Area of semicircle = 1/2 * Pi * R^2
Where R^2 is the square of the radius of the circle. In our case, R ( = OC)
= 4 so the semicircle area is
(1/2) * Pi * (4^2) = (1/2) * Pi * 16 = 8 Pi
Area of triangle.
First of all, angle ACB is a right angle ( i.e. 90 degrees).
* This is the Theorem of Thales from elementary Plane Geometry. *
so by Pythagoras
AC^2 + BC^2 = AB^2
But CB = 4 (given) and AB = 4*2 = 8 ( the diameter is twice the radius).
Substituting these in Pythagoras gives
AC^2 + 4^2 = 8^2 or
AC^2 = 8^2 - 4^2- = 64 - 16 = 48
Hence AC = sqrt(48) = sqrt (16*3) = 4 * sqrt(3)

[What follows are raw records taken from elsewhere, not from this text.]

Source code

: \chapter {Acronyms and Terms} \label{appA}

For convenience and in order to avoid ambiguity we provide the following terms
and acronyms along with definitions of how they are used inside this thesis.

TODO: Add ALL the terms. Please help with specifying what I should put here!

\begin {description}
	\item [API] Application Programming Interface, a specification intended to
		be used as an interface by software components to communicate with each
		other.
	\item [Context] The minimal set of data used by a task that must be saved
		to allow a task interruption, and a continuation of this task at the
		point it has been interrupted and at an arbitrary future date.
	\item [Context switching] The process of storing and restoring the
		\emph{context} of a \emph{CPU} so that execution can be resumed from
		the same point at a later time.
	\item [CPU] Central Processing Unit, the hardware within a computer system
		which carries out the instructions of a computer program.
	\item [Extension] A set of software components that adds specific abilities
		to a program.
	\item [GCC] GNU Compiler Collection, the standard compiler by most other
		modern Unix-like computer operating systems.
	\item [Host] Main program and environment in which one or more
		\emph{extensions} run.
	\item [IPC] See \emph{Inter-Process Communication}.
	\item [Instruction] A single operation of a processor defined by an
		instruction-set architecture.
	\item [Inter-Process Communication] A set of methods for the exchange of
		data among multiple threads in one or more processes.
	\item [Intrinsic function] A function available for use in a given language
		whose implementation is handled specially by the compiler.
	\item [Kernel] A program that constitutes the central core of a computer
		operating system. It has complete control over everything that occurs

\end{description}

We are almost done! The area of the triangle is given by
(1/2) b * h = (1/2) BC * AC = (1/2) 4 * (4 * sqrt(3)) = 8 sqrt(3)
We conclude the area area of the shaded part is
8 PI - 8 sqrt(3) = 8 (Pi - sqrt(3))
Note that sqrt(3) is approx 1.7 so (PI - sqrt(3)) is a positive number, as it better well be!